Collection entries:

Content starts

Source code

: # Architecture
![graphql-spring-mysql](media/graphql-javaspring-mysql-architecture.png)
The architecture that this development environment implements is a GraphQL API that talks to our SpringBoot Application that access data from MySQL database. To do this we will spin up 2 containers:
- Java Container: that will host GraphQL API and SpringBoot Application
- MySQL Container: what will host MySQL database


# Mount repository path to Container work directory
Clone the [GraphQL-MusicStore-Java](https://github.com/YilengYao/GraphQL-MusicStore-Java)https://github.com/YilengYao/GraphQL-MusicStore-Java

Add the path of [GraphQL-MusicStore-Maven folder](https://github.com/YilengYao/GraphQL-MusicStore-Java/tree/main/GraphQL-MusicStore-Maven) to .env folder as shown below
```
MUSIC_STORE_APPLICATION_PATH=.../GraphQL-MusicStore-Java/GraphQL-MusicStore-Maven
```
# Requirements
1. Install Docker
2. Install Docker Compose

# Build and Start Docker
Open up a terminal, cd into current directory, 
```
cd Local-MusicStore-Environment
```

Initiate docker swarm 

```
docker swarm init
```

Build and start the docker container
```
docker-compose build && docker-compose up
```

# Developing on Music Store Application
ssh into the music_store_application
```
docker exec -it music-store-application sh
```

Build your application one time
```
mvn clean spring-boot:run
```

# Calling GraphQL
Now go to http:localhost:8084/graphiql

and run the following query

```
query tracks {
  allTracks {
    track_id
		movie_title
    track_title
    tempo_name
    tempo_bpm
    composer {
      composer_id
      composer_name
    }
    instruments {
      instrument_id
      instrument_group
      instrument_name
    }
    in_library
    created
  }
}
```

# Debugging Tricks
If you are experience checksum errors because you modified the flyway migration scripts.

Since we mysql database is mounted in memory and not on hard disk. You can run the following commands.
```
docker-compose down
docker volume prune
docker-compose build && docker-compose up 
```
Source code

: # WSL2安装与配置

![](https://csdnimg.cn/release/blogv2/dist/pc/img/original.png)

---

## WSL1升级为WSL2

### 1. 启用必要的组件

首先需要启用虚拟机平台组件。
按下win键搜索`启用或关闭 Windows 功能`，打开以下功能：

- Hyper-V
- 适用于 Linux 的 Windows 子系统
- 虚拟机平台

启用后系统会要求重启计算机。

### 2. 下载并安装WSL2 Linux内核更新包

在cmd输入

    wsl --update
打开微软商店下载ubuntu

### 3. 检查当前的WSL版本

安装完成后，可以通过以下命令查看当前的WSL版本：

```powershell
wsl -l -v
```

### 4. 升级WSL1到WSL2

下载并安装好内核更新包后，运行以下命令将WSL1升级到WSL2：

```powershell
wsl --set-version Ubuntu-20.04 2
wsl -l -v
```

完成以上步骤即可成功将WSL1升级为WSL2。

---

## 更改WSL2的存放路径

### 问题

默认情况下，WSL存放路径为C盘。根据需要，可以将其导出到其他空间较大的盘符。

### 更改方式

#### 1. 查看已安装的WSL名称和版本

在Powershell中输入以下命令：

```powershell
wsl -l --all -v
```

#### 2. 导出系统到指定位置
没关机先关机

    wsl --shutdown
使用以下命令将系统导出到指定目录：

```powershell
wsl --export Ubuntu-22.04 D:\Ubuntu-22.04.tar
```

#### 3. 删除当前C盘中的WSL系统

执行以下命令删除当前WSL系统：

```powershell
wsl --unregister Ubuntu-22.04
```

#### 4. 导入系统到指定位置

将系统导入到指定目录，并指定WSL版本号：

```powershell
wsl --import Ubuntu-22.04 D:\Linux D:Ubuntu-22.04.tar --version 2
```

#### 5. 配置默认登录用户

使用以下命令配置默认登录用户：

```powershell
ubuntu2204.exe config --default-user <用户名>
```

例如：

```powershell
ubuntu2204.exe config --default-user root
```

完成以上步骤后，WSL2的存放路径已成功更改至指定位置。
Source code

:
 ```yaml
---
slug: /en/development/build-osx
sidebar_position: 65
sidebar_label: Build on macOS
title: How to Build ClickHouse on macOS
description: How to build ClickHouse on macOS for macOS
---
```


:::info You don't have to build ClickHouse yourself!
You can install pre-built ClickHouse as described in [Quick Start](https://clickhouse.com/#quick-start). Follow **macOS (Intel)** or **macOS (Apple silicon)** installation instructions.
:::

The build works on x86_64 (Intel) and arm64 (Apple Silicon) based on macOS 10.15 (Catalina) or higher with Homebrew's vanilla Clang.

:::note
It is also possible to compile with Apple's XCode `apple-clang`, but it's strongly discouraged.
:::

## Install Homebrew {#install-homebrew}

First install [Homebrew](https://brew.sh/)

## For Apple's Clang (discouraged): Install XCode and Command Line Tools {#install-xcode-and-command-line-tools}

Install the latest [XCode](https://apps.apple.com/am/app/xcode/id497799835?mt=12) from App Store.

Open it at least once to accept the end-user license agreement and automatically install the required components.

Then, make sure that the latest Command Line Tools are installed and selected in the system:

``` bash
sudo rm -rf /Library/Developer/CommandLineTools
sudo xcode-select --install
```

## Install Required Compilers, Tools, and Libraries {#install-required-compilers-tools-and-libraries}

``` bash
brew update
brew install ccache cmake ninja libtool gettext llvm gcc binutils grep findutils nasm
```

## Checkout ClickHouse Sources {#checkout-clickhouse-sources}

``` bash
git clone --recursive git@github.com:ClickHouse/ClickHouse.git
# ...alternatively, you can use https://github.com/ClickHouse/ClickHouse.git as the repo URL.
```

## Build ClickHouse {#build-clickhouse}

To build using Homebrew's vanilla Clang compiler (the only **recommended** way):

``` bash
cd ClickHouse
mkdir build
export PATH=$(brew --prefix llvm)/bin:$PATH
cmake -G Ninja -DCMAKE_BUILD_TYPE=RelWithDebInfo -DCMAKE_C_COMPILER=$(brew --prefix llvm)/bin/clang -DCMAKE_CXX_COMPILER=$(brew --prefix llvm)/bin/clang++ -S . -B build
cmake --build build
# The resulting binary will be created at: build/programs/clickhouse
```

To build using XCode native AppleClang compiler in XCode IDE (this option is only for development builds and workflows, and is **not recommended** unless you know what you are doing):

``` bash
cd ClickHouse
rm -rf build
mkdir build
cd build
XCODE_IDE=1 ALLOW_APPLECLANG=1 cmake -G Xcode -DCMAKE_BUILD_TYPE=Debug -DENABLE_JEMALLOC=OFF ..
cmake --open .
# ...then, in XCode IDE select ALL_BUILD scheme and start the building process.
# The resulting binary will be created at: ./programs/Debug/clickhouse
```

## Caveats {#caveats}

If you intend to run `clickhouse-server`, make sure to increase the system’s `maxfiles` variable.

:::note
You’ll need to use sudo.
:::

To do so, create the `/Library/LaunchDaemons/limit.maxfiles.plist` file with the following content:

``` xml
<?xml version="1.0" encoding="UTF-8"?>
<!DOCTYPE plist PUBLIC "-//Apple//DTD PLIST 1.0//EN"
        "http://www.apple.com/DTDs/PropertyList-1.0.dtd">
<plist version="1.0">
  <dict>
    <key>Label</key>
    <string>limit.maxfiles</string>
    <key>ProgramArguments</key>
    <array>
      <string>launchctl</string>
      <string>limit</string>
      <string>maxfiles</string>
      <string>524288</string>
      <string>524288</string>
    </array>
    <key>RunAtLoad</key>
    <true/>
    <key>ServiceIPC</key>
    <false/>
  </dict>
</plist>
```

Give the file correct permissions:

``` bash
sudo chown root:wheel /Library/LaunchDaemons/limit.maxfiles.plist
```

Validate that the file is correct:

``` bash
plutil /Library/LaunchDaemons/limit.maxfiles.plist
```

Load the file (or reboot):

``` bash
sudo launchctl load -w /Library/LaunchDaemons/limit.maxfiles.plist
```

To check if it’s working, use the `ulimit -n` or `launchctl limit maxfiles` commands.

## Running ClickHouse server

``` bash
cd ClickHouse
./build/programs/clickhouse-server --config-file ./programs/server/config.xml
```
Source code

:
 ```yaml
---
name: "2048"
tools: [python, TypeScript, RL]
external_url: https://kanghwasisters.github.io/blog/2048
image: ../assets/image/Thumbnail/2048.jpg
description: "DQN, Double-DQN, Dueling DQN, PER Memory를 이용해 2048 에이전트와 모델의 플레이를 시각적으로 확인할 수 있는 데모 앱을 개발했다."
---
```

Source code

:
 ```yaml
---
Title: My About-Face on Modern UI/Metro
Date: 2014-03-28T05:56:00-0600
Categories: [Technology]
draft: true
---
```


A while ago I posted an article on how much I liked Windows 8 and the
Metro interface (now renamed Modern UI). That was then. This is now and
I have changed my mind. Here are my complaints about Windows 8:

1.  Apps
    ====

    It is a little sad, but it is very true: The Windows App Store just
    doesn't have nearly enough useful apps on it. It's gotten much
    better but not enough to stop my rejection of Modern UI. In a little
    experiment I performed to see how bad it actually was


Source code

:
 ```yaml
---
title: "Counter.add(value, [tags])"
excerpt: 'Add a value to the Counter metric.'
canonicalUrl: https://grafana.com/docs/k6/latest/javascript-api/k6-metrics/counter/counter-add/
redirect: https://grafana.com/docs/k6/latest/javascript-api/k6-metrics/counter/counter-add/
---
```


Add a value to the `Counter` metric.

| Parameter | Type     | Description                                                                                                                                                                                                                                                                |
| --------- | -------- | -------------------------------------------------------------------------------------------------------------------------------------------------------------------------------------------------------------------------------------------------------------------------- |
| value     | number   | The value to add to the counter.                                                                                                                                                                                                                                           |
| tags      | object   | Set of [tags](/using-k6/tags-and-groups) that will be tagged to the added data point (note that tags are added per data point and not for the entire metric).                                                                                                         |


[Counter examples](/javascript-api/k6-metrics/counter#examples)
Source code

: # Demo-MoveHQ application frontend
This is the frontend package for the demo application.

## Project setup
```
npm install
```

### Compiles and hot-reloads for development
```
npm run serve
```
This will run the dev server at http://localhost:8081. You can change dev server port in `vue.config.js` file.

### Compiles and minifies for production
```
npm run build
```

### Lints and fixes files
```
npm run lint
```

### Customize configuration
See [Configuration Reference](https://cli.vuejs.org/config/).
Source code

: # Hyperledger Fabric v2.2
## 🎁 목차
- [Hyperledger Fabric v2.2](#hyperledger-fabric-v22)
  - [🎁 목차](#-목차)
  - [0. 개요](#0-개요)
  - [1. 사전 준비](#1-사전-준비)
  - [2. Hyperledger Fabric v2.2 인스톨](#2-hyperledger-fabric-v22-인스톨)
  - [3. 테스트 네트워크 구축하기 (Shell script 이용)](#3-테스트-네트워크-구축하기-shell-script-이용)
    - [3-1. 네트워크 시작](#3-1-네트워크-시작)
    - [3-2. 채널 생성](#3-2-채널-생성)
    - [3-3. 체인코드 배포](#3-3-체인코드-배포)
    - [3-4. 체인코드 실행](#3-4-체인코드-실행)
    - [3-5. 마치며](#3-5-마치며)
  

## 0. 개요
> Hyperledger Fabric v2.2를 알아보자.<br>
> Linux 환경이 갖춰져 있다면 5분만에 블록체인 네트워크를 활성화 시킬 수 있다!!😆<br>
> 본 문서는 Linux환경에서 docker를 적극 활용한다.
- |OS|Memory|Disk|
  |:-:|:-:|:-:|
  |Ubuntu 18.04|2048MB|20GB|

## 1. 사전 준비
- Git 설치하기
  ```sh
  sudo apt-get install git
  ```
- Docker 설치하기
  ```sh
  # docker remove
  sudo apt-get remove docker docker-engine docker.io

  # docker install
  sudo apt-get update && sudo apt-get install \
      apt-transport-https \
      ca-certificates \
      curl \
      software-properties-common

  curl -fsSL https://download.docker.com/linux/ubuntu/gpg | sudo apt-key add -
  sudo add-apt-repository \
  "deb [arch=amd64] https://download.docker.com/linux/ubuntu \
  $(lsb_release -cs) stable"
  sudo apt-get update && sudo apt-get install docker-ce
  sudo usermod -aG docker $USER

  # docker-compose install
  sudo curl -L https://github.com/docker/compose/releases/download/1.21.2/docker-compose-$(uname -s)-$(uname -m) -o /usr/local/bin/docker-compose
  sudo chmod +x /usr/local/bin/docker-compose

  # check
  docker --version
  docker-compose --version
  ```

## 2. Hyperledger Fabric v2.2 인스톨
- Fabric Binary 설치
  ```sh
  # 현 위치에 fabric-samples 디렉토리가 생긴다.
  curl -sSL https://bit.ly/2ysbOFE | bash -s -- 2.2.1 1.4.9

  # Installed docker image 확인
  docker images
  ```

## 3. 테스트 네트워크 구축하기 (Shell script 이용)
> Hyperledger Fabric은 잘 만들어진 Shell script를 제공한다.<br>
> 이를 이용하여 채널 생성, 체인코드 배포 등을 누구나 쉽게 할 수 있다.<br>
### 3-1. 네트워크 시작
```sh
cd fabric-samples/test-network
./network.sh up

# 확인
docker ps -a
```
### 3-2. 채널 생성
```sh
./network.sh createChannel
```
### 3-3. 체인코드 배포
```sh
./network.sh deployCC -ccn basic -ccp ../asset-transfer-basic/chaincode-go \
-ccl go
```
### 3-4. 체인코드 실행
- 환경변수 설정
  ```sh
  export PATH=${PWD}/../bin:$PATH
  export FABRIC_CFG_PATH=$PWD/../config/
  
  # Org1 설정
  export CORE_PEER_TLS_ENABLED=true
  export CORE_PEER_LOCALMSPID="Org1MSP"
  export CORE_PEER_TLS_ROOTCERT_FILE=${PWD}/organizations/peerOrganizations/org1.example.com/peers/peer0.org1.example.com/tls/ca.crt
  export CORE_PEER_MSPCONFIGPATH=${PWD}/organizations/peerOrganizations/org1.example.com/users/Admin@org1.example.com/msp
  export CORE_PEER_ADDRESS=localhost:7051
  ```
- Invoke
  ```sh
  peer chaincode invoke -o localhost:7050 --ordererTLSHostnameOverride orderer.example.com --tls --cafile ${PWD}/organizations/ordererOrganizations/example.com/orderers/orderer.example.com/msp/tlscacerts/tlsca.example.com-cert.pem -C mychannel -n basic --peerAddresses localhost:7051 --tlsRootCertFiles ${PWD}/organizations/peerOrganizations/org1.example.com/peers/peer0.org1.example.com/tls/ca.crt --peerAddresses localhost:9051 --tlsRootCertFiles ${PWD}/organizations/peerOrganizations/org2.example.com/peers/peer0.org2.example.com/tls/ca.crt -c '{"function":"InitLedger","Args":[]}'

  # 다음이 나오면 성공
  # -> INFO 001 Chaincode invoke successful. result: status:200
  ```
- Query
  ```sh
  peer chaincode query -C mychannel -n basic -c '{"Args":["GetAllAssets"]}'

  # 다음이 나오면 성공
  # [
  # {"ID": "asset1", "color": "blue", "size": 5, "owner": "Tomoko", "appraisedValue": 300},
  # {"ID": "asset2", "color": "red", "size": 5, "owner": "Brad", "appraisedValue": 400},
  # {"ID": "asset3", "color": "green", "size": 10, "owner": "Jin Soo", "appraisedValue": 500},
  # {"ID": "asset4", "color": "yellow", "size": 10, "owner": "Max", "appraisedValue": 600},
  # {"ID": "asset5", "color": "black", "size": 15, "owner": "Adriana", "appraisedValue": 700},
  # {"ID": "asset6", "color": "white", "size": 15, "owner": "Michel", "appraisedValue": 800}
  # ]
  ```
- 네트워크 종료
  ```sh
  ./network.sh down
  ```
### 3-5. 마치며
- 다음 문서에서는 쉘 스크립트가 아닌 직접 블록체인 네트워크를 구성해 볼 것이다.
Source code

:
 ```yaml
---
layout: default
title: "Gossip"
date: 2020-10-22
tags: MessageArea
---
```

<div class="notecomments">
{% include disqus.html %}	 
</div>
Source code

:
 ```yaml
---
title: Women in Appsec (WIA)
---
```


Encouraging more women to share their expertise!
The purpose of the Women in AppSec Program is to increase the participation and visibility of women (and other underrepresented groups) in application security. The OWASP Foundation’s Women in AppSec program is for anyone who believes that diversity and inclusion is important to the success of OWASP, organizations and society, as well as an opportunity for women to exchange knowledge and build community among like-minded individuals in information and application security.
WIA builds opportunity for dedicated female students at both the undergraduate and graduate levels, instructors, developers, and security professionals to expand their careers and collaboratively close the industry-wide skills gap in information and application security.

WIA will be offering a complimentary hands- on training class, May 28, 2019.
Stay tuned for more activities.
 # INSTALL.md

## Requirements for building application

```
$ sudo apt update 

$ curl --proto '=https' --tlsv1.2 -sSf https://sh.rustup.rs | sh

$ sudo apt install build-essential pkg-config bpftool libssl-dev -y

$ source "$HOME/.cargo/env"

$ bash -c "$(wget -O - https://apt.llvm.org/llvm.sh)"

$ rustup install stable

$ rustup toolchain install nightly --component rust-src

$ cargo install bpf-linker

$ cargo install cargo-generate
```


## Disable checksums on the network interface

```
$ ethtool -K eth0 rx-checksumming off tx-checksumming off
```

Content ends

Directions for this task | From the data above, output only the lines between the line containing "doesn't have nearly" and the line containing "The value to", inclusive, exactly as written.

Written response |
    doesn't have nearly enough useful apps on it. It's gotten much
    better but not enough to stop my rejection of Modern UI. In a little
    experiment I performed to see how bad it actually was


Source code

:
 ```yaml
---
title: "Counter.add(value, [tags])"
excerpt: 'Add a value to the Counter metric.'
canonicalUrl: https://grafana.com/docs/k6/latest/javascript-api/k6-metrics/counter/counter-add/
redirect: https://grafana.com/docs/k6/latest/javascript-api/k6-metrics/counter/counter-add/
---
```


Add a value to the `Counter` metric.

| Parameter | Type     | Description                                                                                                                                                                                                                                                                |
| --------- | -------- | -------------------------------------------------------------------------------------------------------------------------------------------------------------------------------------------------------------------------------------------------------------------------- |
| value     | number   | The value to add to the counter.                                                                                                                                                                                                                                           |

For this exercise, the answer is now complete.